**Goal of the exercise**
Say how many lines in the entries hold the word "JEDAN", and reply with that number only.

Stored data entries:
"""

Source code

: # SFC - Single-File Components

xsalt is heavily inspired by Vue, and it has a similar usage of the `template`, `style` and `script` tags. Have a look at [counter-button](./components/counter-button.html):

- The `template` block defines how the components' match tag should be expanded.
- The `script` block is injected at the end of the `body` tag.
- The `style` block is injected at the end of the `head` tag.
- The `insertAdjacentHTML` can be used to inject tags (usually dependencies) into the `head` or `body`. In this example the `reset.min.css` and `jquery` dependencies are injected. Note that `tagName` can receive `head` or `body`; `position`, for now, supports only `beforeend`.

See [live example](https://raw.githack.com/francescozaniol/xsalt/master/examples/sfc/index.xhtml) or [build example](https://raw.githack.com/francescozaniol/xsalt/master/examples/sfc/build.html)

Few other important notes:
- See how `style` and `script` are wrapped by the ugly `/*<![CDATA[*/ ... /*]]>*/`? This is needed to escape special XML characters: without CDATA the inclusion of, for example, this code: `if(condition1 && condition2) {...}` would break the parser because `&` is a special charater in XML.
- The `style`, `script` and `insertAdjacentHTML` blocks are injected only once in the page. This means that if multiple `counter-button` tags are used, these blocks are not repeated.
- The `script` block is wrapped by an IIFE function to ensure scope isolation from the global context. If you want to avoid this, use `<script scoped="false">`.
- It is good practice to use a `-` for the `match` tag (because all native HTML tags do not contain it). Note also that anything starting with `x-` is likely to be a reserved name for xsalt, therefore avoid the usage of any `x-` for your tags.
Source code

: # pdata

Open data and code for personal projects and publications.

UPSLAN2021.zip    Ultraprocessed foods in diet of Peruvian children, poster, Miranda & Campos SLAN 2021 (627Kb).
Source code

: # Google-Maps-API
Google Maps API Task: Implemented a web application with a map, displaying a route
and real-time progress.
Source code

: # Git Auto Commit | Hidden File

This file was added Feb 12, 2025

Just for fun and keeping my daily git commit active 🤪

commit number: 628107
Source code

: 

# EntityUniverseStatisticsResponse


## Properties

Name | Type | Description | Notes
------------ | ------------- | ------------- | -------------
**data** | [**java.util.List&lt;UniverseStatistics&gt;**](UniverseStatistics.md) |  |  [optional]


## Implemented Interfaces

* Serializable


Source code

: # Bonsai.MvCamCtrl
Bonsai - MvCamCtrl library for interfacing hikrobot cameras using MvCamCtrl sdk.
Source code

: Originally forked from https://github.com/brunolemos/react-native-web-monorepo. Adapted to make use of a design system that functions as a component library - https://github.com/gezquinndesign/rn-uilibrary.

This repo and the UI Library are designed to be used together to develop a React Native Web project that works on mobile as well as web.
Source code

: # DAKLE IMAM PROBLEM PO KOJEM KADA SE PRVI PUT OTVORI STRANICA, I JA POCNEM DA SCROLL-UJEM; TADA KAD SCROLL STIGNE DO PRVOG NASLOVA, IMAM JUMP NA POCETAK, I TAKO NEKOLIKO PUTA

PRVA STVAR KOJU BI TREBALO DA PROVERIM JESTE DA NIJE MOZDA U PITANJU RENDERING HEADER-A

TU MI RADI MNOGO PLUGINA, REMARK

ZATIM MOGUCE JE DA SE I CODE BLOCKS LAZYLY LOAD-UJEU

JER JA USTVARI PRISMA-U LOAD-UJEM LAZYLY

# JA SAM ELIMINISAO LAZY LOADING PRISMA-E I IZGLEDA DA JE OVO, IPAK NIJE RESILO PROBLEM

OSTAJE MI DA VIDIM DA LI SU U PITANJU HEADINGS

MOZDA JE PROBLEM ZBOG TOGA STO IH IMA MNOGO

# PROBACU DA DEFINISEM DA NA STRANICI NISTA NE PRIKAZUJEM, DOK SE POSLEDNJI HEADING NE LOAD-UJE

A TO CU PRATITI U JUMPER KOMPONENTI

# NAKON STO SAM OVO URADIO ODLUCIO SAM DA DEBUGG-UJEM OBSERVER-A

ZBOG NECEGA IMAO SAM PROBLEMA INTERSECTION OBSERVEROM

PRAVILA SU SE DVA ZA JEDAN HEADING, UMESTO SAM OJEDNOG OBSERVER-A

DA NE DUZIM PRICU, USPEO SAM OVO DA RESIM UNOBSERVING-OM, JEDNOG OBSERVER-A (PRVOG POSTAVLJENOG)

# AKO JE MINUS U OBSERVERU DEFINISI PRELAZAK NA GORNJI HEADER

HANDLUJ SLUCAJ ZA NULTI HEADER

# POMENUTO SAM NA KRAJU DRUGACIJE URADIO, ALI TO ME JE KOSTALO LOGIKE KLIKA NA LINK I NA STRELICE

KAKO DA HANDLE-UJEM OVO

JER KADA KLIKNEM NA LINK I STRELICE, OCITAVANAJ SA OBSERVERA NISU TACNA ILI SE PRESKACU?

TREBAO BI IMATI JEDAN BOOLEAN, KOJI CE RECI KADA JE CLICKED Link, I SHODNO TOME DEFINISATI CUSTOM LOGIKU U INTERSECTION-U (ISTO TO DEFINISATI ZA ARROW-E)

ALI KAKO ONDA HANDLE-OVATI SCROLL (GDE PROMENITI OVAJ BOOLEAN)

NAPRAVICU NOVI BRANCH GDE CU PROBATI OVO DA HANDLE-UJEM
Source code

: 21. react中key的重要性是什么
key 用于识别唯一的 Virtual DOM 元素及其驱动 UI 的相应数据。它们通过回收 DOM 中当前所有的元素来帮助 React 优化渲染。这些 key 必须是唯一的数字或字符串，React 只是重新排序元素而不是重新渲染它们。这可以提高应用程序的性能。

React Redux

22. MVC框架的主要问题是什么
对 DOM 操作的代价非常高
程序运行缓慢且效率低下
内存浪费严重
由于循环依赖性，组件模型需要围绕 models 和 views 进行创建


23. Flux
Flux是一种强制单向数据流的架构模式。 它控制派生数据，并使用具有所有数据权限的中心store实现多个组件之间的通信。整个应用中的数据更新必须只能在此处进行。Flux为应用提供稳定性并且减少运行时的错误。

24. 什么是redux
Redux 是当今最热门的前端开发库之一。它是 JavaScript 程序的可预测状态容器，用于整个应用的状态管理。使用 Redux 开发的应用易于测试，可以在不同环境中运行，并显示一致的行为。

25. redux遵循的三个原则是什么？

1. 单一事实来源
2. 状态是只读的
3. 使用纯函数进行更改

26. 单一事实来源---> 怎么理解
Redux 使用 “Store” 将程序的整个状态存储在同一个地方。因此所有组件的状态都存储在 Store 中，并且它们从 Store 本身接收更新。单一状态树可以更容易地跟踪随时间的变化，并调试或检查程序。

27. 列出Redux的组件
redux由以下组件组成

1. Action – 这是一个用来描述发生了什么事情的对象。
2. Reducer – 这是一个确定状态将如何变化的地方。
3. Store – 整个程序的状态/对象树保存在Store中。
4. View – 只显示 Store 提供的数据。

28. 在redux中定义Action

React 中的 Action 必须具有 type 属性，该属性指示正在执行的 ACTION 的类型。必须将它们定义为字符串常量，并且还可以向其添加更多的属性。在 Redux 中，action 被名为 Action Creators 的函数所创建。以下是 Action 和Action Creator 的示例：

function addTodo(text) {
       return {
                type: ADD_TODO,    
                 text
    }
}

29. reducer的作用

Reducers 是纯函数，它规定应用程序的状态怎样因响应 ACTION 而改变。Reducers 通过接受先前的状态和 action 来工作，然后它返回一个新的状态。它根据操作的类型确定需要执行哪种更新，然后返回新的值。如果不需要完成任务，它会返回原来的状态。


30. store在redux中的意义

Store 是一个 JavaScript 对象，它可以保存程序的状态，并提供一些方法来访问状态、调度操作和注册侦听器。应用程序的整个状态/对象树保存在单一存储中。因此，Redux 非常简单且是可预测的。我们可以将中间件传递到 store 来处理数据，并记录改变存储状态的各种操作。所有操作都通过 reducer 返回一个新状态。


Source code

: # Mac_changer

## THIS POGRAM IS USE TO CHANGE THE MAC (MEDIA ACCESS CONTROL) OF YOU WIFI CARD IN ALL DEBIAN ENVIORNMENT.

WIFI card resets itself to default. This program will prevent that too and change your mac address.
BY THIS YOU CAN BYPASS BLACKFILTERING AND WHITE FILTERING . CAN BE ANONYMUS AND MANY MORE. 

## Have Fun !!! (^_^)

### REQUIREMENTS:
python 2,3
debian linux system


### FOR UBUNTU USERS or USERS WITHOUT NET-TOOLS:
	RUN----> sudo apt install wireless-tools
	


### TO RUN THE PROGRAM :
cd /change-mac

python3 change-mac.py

"""

**Result of the exercise**
2